The field of early warning signals research has shown that systems approaching regime shifts display characteristic changes in their fluctuation patterns before the transition occurs. Variability increases. Autocorrelation increases. The system's "uncertainty" — in the sense of its departure from a stable attractor — is the signal. The tool that prices uncertainty only as a cost to be bought down would recommend eliminating this variability as soon as possible. The tool that treats uncertainty as signal would recommend monitoring it carefully, because the shape of the uncertainty is telling you something the expected value is not.

§ 08

Toward a complexity-appropriate value of information framework

We are not arguing that EVPI should be abandoned. We are arguing that it should be used precisely — applied to the uncertainty types for which it is well-defined, augmented by additional tools for those where it is not, and understood as a tool built for one kind of decision-maker in one kind of decision context.

A complexity-appropriate value of information framework for progressive fibrotic lung disease would need to incorporate the following extensions.

WorkingComplexity — VoI Framework Extensions
  1. Decompose by uncertainty type before calculating value. Epistemic uncertainty generates well-defined EVPI. Aleatory uncertainty does not — research investment here should aim for better characterisation of the distribution, not elimination of the uncertainty. Ontological uncertainty requires framework revision before any data can be valued. Systemic and existential uncertainty require different tools entirely.
  2. Calculate EVPI for multiple decision-makers, not just the payer. The patient's EVPI, the carer's EVPI, the MDT's EVPI, and the GP's EVPI are different calculations. A research programme that maximises payer-level EVPI may have very low value to the people making the decisions that most affect the patient's quality of life.
  3. Include the time-cost of information latency in progressive disease. Information that arrives after the relevant decision window has closed has zero value. Research programmes for progressive terminal conditions should be evaluated against the speed of disease progression, not just the precision of their outputs.
  4. Calculate the expected cost of false certainty alongside EVPI. EVPI prices moving from genuine uncertainty to better information. ECFC prices the cost of spurious confidence. In conditions with long diagnostic delay and high misclassification rates, ECFC may be of comparable magnitude to EVPI and should be reported alongside it.
  5. Value the signal content of distributed sensing. Carer-reported observations, patient-generated longitudinal data, and continuous functional monitoring have EVSI that is not captured in standard research prioritisation because the infrastructure to receive them is not in place. Building that infrastructure is itself a value-of-information investment — one that should be costed and evaluated as such.
  6. Include the value of adaptive capacity, not just the value of resolved uncertainty. Information that improves the patient's capacity to adapt to an uncertain trajectory — even if it does not reduce the uncertainty itself — has value that the EVPI framework cannot price. Designing care around this kind of value requires different evidence standards: longitudinal, adaptive, and calibrated to the patient's own utility function rather than population-average QALYs.
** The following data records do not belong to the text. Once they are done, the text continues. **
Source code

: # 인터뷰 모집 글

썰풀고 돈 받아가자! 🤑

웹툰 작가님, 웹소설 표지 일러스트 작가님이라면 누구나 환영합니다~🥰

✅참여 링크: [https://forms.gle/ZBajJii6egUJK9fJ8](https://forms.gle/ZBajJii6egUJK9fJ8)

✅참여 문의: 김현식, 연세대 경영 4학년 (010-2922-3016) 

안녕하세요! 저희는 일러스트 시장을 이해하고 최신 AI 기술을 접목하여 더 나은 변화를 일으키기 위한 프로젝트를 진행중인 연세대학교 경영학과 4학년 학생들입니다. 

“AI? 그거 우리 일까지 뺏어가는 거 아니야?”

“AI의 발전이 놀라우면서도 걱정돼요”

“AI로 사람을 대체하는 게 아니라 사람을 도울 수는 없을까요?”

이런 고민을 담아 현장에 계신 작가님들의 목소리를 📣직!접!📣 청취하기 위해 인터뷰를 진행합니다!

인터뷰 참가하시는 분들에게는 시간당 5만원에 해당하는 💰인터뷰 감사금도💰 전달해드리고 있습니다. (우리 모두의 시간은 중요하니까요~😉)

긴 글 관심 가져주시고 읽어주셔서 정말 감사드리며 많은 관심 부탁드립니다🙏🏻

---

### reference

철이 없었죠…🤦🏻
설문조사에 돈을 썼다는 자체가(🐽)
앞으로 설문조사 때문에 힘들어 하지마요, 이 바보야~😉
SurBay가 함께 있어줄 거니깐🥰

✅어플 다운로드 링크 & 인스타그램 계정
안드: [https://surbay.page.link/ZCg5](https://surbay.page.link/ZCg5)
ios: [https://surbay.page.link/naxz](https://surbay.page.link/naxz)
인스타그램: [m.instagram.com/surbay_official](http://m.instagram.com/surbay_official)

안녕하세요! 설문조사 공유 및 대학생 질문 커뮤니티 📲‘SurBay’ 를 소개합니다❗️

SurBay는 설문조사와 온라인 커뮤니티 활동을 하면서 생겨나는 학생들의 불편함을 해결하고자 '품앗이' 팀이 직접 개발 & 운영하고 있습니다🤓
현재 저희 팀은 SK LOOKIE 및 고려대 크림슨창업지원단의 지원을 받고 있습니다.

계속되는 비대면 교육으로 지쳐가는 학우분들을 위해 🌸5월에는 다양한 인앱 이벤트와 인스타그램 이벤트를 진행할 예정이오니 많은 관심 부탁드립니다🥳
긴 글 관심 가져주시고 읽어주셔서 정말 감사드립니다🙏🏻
These are not merely methodological refinements. They reflect a different model of what uncertainty is and what healthcare is for. Standard EVPI encodes a vision of healthcare as an information-processing system converging on correct decisions. A complexity-informed framework encodes a vision of healthcare as an adaptive system navigating irreducible uncertainty on behalf of adaptive agents — patients — who have their own EVPIs, their own time horizons, and their own relationships with what they want to know and what they do not.